阿桂指指书页上绘着的药材,“北边的药材,好多都是没见过的呢。有机会真想去亲眼看看。譬如这一页的什么天狼花,长得这样张牙舞爪,看着就吓人。”
纪南星笑笑。
书上的绘画应当都不是裴逸亲手画的,只是不知道他是如何一字一句地弄明白原本上的匈奴文字的?是不是真像她所说的,让墨吉在他手心一个字一个字地写给他“看”?
当时与他并肩坐在金水河河堤上吃栗子的场景,回想起来竟已经恍如隔世了。
阿桂捧书坐在炭火旁,不一会儿突然发出一声尖叫:“纪娘子!房师傅!你们看!”
纪南星伸头过去,只见书页上一片空白处竟随着火烤,渐渐浮现出了文字。
这页上记载的天狼花叶片虬结狰狞,花瓣也细长尖利,犹如狼牙,原本的注释写着活血有奇效,但药性过猛,极易令人血浆沸烈而死,无法入药。

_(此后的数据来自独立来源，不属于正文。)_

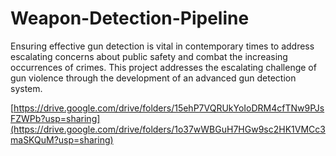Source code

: # Weapon-Detection-Pipeline
Ensuring effective gun detection is vital in contemporary times to address escalating concerns about public safety and combat the increasing occurrences of crimes. This project addresses the escalating challenge of gun violence through the development of an advanced gun detection system.

[https://drive.google.com/drive/folders/15ehP7VQRUkYoIoDRM4cfTNw9PJsFZWPb?usp=sharing](https://drive.google.com/drive/folders/1o37wWBGuH7HGw9sc2HK1VMCc3maSKQuM?usp=sharing)
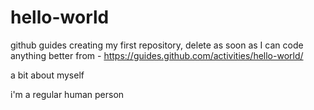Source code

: # hello-world

github guides creating my first repository, delete as soon as I can code anything better
from - https://guides.github.com/activities/hello-world/

a bit about myself

i'm a regular human person

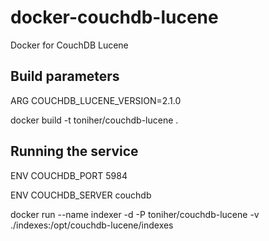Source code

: # docker-couchdb-lucene
Docker for CouchDB Lucene

## Build parameters
ARG COUCHDB_LUCENE_VERSION=2.1.0

docker build -t toniher/couchdb-lucene .

## Running the service
ENV COUCHDB_PORT 5984

ENV COUCHDB_SERVER couchdb 

docker run --name indexer -d -P toniher/couchdb-lucene -v ./indexes:/opt/couchdb-lucene/indexes

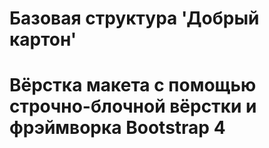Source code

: # Базовая структура 'Добрый картон'
# Вёрстка макета с помощью строчно-блочной вёрстки и фрэймворка Bootstrap 4
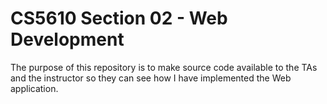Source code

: # CS5610 Section 02 - Web Development

The purpose of this repository is to make source code available to the TAs and the instructor so they can see how I have implemented the Web application.
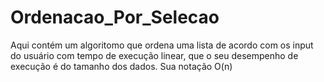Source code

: # Ordenacao_Por_Selecao
  Aqui contém um algoritomo que ordena uma lista de acordo com os input do usuário com tempo de execução linear, que o seu desempenho de execução  é do tamanho dos dados.  Sua notação O(n)
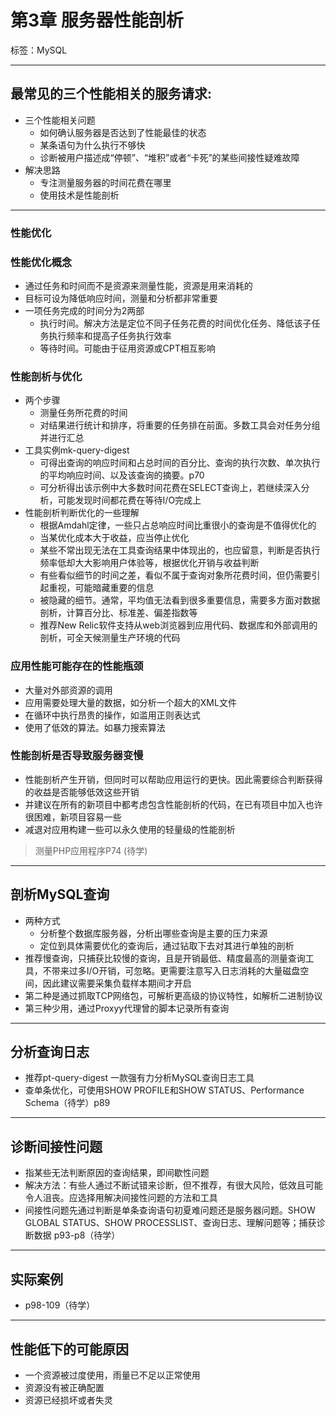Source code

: # 第3章 服务器性能剖析

标签：MySQL


---

## 最常见的三个性能相关的服务请求:

- 三个性能相关问题
	- 如何确认服务器是否达到了性能最佳的状态
	- 某条语句为什么执行不够快
	- 诊断被用户描述成“停顿”、“堆积”或者“卡死”的某些间接性疑难故障
- 解决思路
	- 专注测量服务器的时间花费在哪里
	- 使用技术是性能剖析

---

### 性能优化

### 性能优化概念
- 通过任务和时间而不是资源来测量性能，资源是用来消耗的
- 目标可设为降低响应时间，测量和分析都非常重要
- 一项任务完成的时间分为2两部
	- 执行时间。解决方法是定位不同子任务花费的时间优化任务、降低该子任务执行频率和提高子任务执行效率
	- 等待时间。可能由于征用资源或CPT相互影响

### 性能剖析与优化

- 两个步骤
	- 测量任务所花费的时间
	- 对结果进行统计和排序，将重要的任务排在前面。多数工具会对任务分组并进行汇总
- 工具实例mk-query-digest
	- 可得出查询的响应时间和占总时间的百分比、查询的执行次数、单次执行的平均响应时间、以及该查询的摘要。p70
	- 可分析得出该示例中大多数时间花费在SELECT查询上，若继续深入分析，可能发现时间都花费在等待I/O完成上
- 性能剖析判断优化的一些理解
	- 根据Amdahl定律，一些只占总响应时间比重很小的查询是不值得优化的
	- 当某优化成本大于收益，应当停止优化
	- 某些不常出现无法在工具查询结果中体现出的，也应留意，判断是否执行频率低却大大影响用户体验等，根据优化开销与收益判断
	- 有些看似细节的时间之差，看似不属于查询对象所花费时间，但仍需要引起重视，可能暗藏重要的信息
	- 被隐藏的细节。通常，平均值无法看到很多重要信息，需要多方面对数据剖析，计算百分比、标准差、偏差指数等
	- 推荐New Relic软件支持从web浏览器到应用代码、数据库和外部调用的剖析，可全天候测量生产环境的代码

### 应用性能可能存在的性能瓶颈

- 大量对外部资源的调用
- 应用需要处理大量的数据，如分析一个超大的XML文件
- 在循环中执行昂贵的操作，如滥用正则表达式
- 使用了低效的算法。如暴力搜索算法

### 性能剖析是否导致服务器变慢

- 性能剖析产生开销，但同时可以帮助应用运行的更快。因此需要综合判断获得的收益是否能够低效这些开销
- 并建议在所有的新项目中都考虑包含性能剖析的代码，在已有项目中加入也许很困难，新项目容易一些
- 减退对应用构建一些可以永久使用的轻量级的性能剖析

> 测量PHP应用程序P74 (待学)

---

## 剖析MySQL查询

- 两种方式
	- 分析整个数据库服务器，分析出哪些查询是主要的压力来源
	- 定位到具体需要优化的查询后，通过钻取下去对其进行单独的剖析
- 推荐慢查询，只捕获比较慢的查询，且是开销最低、精度最高的测量查询工具，不带来过多I/O开销，可忽略。更需要注意写入日志消耗的大量磁盘空间，因此建议需要采集负载样本期间才开启
- 第二种是通过抓取TCP网络包，可解析更高级的协议特性，如解析二进制协议
- 第三种少用，通过Proxyy代理曾的脚本记录所有查询

---

## 分析查询日志

- 推荐pt-query-digest 一款强有力分析MySQL查询日志工具
- 查单条优化，可使用SHOW PROFILE和SHOW STATUS、Performance Schema（待学）p89

---

## 诊断间接性问题

- 指某些无法判断原因的查询结果，即间歇性问题
- 解决方法：有些人通过不断试错来诊断，但不推荐，有很大风险，低效且可能令人沮丧。应选择用解决间接性问题的方法和工具
- 间接性问题先通过判断是单条查询语句初夏难问题还是服务器问题。SHOW GLOBAL STATUS、SHOW PROCESSLIST、查询日志、理解问题等；捕获诊断数据 p93-p8（待学）

---

## 实际案例

- p98-109（待学）

---

## 性能低下的可能原因

- 一个资源被过度使用，雨量已不足以正常使用
- 资源没有被正确配置
- 资源已经损坏或者失灵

而火烤加热后浮现的一行小字则是:若病人卧于昆仑万年寒冰之上,则可中和药性,化“不可化之淤血”。
这行字明显是用特殊墨水写的,日常看不出来,裴逸为何要做这种遮遮掩掩之事?
“裴将军是不是悄悄去昆仑山了?”房瑜一拍大腿,“不可化之淤血……裴将军眼睛一直看不见,便是因为脑中有淤血,若能化了,只怕就好了!”
另一行小字随着温度缓缓浮现,“此举极险,恐有性命之虞。”
房瑜和阿桂同时“啊呀”了一声,四只眼睛小心地看了看纪南星。
纪南星将药典合上,往一块刚烤好的年糕上洒满了芝麻糖,递给阿桂道:“大过年的,别总盯着书看了,不差这一天两天的。”

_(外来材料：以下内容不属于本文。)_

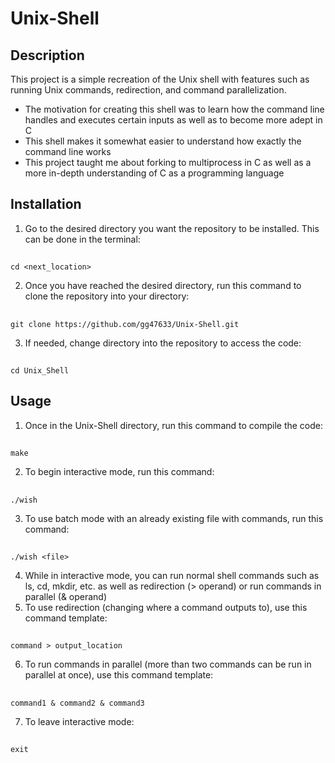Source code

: # Unix-Shell

## Description

This project is a simple recreation of the Unix shell with features such as running Unix commands, redirection, and command parallelization.
- The motivation for creating this shell was to learn how the command line handles and executes certain inputs as well as to become more adept in C
- This shell makes it somewhat easier to understand how exactly the command line works
- This project taught me about forking to multiprocess in C as well as a more in-depth understanding of C as a programming language

## Installation

1. Go to the desired directory you want the repository to be installed. This can be done in the terminal:
##
    cd <next_location>
2. Once you have reached the desired directory, run this command to clone the repository into your directory:
##
    git clone https://github.com/gg47633/Unix-Shell.git
3. If needed, change directory into the repository to access the code:
##
    cd Unix_Shell

## Usage

1. Once in the Unix-Shell directory, run this command to compile the code:
##
    make
2. To begin interactive mode, run this command:
##
    ./wish
3. To use batch mode with an already existing file with commands, run this command:
##
    ./wish <file>
4. While in interactive mode, you can run normal shell commands such as ls, cd, mkdir, etc. as well as redirection (> operand) or run commands in parallel (& operand)
5. To use redirection (changing where a command outputs to), use this command template:
##
    command > output_location
6. To run commands in parallel (more than two commands can be run in parallel at once), use this command template:
##
    command1 & command2 & command3
7. To leave interactive mode:
##
    exit
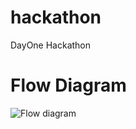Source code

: # hackathon
DayOne Hackathon

# Flow Diagram
![Flow diagram](https://raw.githubusercontent.com/onnobos/hackathon/main/FlowDiagram.png)
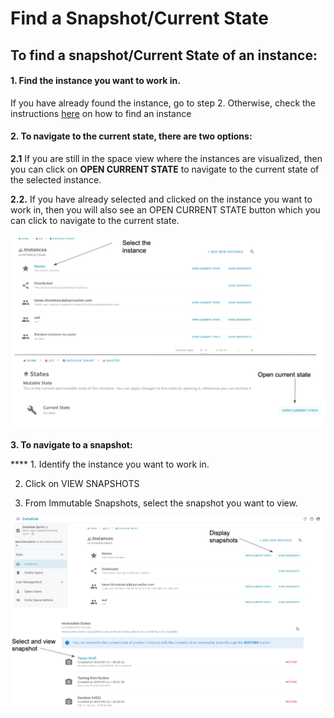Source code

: # Find a Snapshot/Current State

## To find a snapshot/Current State of an instance:

#### 1. Find the instance you want to work in.

If you have already found the instance, go to step 2. Otherwise, check the instructions [here](find-an-instance.md) on how to find an instance

#### 2. To navigate to the current state, there are two options:

**2.1**  If you are still in the space view where the instances are visualized, then you can click on **OPEN CURRENT STATE** to navigate to the current state of the selected instance.

**2.2.** If you have already selected and clicked on the instance you want to work in, then you will also see an OPEN CURRENT STATE button which you can click to navigate to the current state.

![](../../.gitbook/assets/screen-shot-2019-09-25-at-4.32.51-pm-2.png)

**3. To navigate to a snapshot:**

 ****  1. Identify the instance you want to work in.

   2. Click on VIEW SNAPSHOTS

   3. From Immutable Snapshots, select the snapshot you want to view.

![](../../.gitbook/assets/screen-shot-2019-09-25-at-4.39.33-pm-2.png)



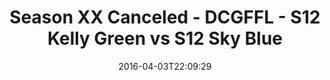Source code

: ---
title: Season XX Canceled - DCGFFL - S12 Kelly Green vs S12 Sky Blue
teams-score:
- team: _teams/s12-kelly-green.md
  score: 20
- team: _teams/s12-sky-blue.md
  score: 26
mvp: Greg C. (Kelly); Sheerod W. (Sky Blue)
game-ball: Matt P. (Kelly); Jens P. (Sky Blue)
sportsperson: ''
season: 12
week: 4
date: '2016-04-03T22:09:29'
pageid: season-12-week-4-april-3-2016-4176-vs-4178
---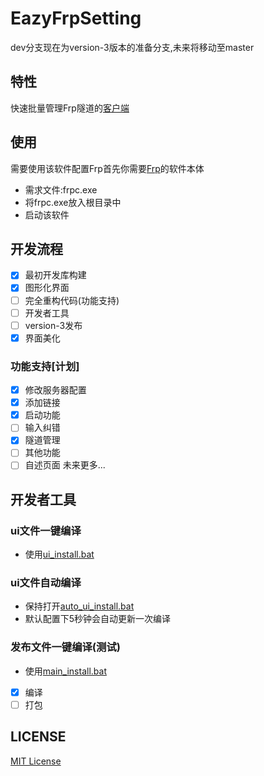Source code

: # EazyFrpSetting
dev分支现在为version-3版本的准备分支,未来将移动至master 
## 特性
快速批量管理Frp隧道的[客户端](https://github.com/LyceenAiro/EazyFrpSetting)  
## 使用
需要使用该软件配置Frp首先你需要[Frp](https://github.com/fatedier/frp)的软件本体  
- 需求文件:frpc.exe  
- 将frpc.exe放入根目录中
- 启动该软件
## 开发流程
- [x] 最初开发库构建
- [x] 图形化界面
- [ ] 完全重构代码(功能支持)
- [ ] 开发者工具
- [ ] version-3发布
- [x] 界面美化
### 功能支持[计划]
- [x] 修改服务器配置
- [x] 添加链接
- [x] 启动功能
- [ ] 输入纠错
- [x] 隧道管理
- [ ] 其他功能
- [ ] 自述页面
未来更多...

## 开发者工具
### ui文件一键编译
- 使用[ui_install.bat](./ui_install.bat)
### ui文件自动编译
- 保持打开[auto_ui_install.bat](./auto_ui_install.bat)
- 默认配置下5秒钟会自动更新一次编译
### 发布文件一键编译(测试)
- 使用[main_install.bat](./main_install.bat)
- [x] 编译
- [ ] 打包

## LICENSE
[MIT License](./LICENSE)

阿桂心虚地看了眼房瑜,方接过了那块年糕,心不在焉地吃了一会儿才问:“裴将军不会有事吧?”
连房瑜和阿桂都担心起来的事,纪南星怎会无动于衷?
可不管裴逸去做了什么,既然他不愿告诉她,那她为何要替他白白操心?
纪南星一声不吭,也拿起一块年糕,默默地吃起来。
值夜值到四更天,房瑜和阿桂都睡着了,纪南星又将那本医典打开,翻到天狼花那页看了一会儿,继而去书柜中翻出了一册四方舆图,去找昆仑山的所在。
昆仑山在舆图的极西极北之处,已经到了匈奴疆域的最远端,从本朝过去,要自瓜洲出发,一路向西再向北,绕过整片匈奴领地。
那里一年四季冰封雪飘,寸草不生。
别说卧不卧冰了,寻常人去昆仑山一趟大约都很少能活着回来,更何况裴逸?
(男主上线倒计时了。)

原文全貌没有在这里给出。